**EXERCISE DETAILS:**
Your task is to repeat, word for word, the line containing "one compact JSON." and all lines that follow it to the end of the material, and no other lines.

[[ EXTRACTED RECORDS open ]]

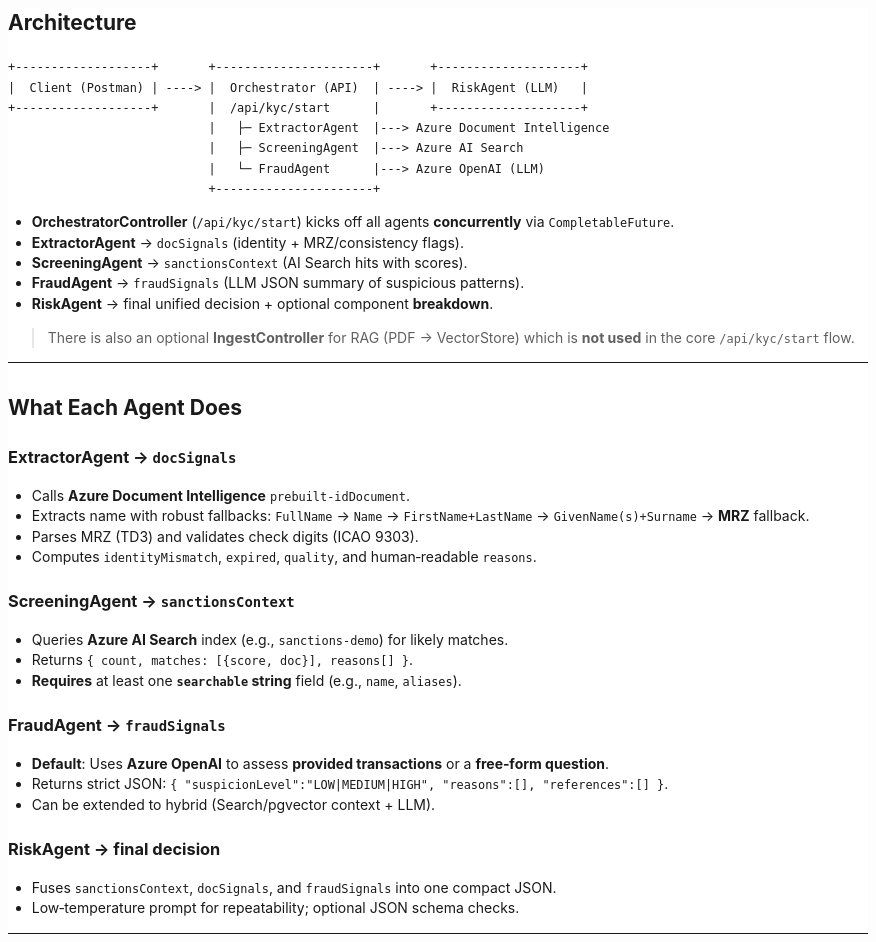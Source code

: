 
## Architecture

```
+-------------------+       +----------------------+       +--------------------+
|  Client (Postman) | ----> |  Orchestrator (API)  | ----> |  RiskAgent (LLM)   |
+-------------------+       |  /api/kyc/start      |       +--------------------+
                            |   ├─ ExtractorAgent  |---> Azure Document Intelligence
                            |   ├─ ScreeningAgent  |---> Azure AI Search
                            |   └─ FraudAgent      |---> Azure OpenAI (LLM)
                            +----------------------+
```

* **OrchestratorController** (`/api/kyc/start`) kicks off all agents **concurrently** via `CompletableFuture`.
* **ExtractorAgent** → `docSignals` (identity + MRZ/consistency flags).
* **ScreeningAgent** → `sanctionsContext` (AI Search hits with scores).
* **FraudAgent** → `fraudSignals` (LLM JSON summary of suspicious patterns).
* **RiskAgent** → final unified decision + optional component **breakdown**.

> There is also an optional **IngestController** for RAG (PDF → VectorStore) which is **not used** in the core `/api/kyc/start` flow.

---

## What Each Agent Does

### ExtractorAgent → `docSignals`

* Calls **Azure Document Intelligence** `prebuilt-idDocument`.
* Extracts name with robust fallbacks: `FullName` → `Name` → `FirstName+LastName` → `GivenName(s)+Surname` → **MRZ** fallback.
* Parses MRZ (TD3) and validates check digits (ICAO 9303).
* Computes `identityMismatch`, `expired`, `quality`, and human‑readable `reasons`.

### ScreeningAgent → `sanctionsContext`

* Queries **Azure AI Search** index (e.g., `sanctions-demo`) for likely matches.
* Returns `{ count, matches: [{score, doc}], reasons[] }`.
* **Requires** at least one **`searchable` string** field (e.g., `name`, `aliases`).

### FraudAgent → `fraudSignals`

* **Default**: Uses **Azure OpenAI** to assess **provided transactions** or a **free‑form question**.
* Returns strict JSON: `{ "suspicionLevel":"LOW|MEDIUM|HIGH", "reasons":[], "references":[] }`.
* Can be extended to hybrid (Search/pgvector context + LLM).

### RiskAgent → final decision

* Fuses `sanctionsContext`, `docSignals`, and `fraudSignals` into one compact JSON.
* Low‑temperature prompt for repeatability; optional JSON schema checks.

---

[[ EXTRACTED RECORDS closed ]]

**PROBLEM SOLUTION:**
* Fuses `sanctionsContext`, `docSignals`, and `fraudSignals` into one compact JSON.
* Low‑temperature prompt for repeatability; optional JSON schema checks.

---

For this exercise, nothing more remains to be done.